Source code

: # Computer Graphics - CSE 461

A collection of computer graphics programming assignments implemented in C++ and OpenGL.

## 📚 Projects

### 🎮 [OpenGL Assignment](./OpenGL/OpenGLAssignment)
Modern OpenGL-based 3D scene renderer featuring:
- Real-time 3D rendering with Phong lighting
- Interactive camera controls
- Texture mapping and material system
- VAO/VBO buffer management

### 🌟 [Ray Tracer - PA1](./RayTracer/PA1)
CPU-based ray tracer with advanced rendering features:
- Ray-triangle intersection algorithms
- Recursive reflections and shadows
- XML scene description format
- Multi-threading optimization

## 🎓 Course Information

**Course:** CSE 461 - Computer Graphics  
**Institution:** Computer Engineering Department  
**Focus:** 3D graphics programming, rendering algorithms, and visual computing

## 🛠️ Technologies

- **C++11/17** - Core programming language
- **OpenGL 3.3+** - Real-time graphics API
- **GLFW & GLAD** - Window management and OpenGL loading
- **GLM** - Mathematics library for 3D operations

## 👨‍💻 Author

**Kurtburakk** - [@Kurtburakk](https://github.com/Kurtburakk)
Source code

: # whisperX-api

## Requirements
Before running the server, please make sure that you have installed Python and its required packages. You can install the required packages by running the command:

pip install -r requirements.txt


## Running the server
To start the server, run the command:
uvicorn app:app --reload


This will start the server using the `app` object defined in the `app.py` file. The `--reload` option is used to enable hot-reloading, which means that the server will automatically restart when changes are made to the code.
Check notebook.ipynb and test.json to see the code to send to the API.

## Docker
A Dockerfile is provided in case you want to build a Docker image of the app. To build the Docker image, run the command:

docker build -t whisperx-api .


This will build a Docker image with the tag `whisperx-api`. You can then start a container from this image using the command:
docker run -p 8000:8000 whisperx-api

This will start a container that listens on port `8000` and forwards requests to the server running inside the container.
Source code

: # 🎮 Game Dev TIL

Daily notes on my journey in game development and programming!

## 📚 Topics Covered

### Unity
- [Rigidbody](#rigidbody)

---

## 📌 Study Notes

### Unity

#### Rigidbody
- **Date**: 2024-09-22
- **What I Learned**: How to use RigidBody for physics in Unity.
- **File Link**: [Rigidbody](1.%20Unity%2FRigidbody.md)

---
********************
▸ **Directions for this task**
Copy out each line of the data containing the string "management".

▸ **Reply to the task**
- VAO/VBO buffer management
- **GLFW & GLAD** - Window management and OpenGL loading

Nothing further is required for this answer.